Wednesday, July 9, 2014

Crafting a Next Generation IT strategy

During my 16 years as CIO, I’ve witnessed the transition from client server to web, from desktops to
mobile, and from locally hosted to cloud.  

As Beth Israel Deaconess merges and acquires more hospitals, more practices and more care management capabilities, what are its strategic IT choices?

I will not even mention “best of breed”, because I think the industry has abandoned such a strategy as unworkable in an era when everyone needs access to everything for care coordination, population health, and patient/family engagement.

The choices are basically two

a.  Single monolithic vendor application for everyone everywhere
b.  Best of Suite - the smallest number of applications/modules that meet the need for business integration (defined in the graphic above)

It’s extremely popular among academic medical centers, ACOs, and healthcare systems to choose “A”, often at great cost.

BIDMC has a 30 year tradition of building and buying systems balancing costs, agility, and functionality.
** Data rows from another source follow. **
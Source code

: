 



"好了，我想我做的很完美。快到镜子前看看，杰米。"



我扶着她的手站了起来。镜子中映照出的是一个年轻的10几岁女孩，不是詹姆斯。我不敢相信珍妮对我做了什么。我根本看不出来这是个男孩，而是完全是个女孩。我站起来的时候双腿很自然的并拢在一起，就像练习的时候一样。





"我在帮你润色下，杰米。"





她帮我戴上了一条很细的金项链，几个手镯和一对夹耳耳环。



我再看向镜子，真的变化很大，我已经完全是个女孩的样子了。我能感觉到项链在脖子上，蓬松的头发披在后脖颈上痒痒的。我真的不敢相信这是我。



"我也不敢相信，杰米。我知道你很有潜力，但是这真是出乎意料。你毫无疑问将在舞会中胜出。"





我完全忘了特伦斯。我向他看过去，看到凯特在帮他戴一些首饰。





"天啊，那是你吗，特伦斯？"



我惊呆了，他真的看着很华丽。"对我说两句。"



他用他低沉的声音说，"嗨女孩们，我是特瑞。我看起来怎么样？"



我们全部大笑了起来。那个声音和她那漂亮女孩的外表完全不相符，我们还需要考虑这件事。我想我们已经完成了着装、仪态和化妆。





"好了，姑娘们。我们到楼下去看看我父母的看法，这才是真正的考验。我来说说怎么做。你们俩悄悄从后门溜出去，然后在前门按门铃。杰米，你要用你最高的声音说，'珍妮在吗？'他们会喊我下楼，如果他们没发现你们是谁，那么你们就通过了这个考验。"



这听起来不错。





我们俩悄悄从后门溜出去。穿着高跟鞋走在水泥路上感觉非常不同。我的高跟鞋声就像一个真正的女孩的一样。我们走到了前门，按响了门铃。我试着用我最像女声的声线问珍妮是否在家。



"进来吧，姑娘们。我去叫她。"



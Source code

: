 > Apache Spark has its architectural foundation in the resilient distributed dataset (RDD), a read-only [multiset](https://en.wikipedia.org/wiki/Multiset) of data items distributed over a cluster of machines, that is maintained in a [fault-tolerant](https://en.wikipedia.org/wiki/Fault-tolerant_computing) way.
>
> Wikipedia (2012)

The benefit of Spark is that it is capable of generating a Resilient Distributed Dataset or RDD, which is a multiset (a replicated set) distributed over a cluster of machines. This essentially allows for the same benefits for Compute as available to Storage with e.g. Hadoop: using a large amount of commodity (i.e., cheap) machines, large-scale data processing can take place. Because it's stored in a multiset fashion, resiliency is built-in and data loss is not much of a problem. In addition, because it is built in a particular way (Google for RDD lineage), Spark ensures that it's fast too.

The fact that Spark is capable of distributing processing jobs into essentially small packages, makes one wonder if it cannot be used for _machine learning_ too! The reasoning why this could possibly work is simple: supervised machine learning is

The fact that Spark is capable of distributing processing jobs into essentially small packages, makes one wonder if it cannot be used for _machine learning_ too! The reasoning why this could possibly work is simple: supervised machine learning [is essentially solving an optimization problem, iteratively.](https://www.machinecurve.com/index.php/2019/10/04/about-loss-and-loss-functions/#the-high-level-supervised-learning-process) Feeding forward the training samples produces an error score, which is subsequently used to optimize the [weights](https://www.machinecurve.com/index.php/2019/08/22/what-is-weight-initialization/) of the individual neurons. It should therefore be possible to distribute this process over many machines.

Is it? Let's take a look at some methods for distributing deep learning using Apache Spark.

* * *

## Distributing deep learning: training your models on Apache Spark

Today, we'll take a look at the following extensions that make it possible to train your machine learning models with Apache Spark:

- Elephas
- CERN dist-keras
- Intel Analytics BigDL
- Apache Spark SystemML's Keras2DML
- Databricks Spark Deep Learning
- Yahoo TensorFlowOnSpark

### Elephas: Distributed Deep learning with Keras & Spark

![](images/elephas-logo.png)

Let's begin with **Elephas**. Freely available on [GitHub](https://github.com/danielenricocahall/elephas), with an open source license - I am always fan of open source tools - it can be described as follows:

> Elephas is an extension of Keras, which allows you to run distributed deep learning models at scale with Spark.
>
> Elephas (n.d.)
As I plan for the next generation of IT systems, I favor “B” and believe I can achieve our business goals in shorter time, at lower cost, with less risk.

Here’s the thinking.  

1.  At BIDMC, we need a web-based, mobile friendly, cloud hosted solution that has the agility to support rapidly evolving research, education, and clinical requirements.   The culture at BIDMC is not top down, command/control, willing to compromise but bottom up, collaborative, and impatient for innovation.    We will continue to build the core clinical systems at BIDMC until there is a vendor application that meets the cultural requirements and is affordable.

2.  At all other sites, we will use cloud hosted inpatient and ambulatory vendor-based systems that are aligned with the business requirements and culture of the institutions.

3.  Our budgets are very limited to serve 22,000 users and 3000 doctors.  Operating budgets for IT are 1.9% of the total spend.   Capital is about $10 million a year.   One time capital for major IT initiatives is unlikely to ever exceed $20 million.    When I hear about expenditures of hundreds of millions for IT systems, I really wonder how the economics are sustainable.

4.  Interoperability for care coordination across a small number of applications is possible via bidirectional viewing, pushing summaries, and pulling records via the state healthcare information highway.

5.  Business intelligence/analytics across the network is supported by financial and clinical registries, populated via well described interfaces.

Over the next 90 days stakeholders from throughout the organization will complete the next generation IT plan as follows:

July - strategy complete, draft budgets submitted
August - organizational structure for unified enterprise IT proposed, budgets finalized
September - staffing plan finalized and timelines aligned for execution beginning October 1

As with any plan, change management will be the most challenging aspect, balancing time, resources, and scope.

Over the coming months, I’ll share the decisions we’ve made for a cloud of community hospital functionality and a cloud of ambulatory EHR functionality that unifies all our practices.

1 comment:

Medical Quack said...

It's nice you take the time to explain so others can see what some of the complexities are out there. It has all evolved so fast and there's so much demand for "I want it right now".

A clinical "affordable" solution, and I think that is a key word out there as I don't see how all of this is going to be sustainable as community and non profits in some areas are really having a hard time.

You're the only one out there talking about "simplifying" things, which is what is needed but you're light years ahead of most everyone else.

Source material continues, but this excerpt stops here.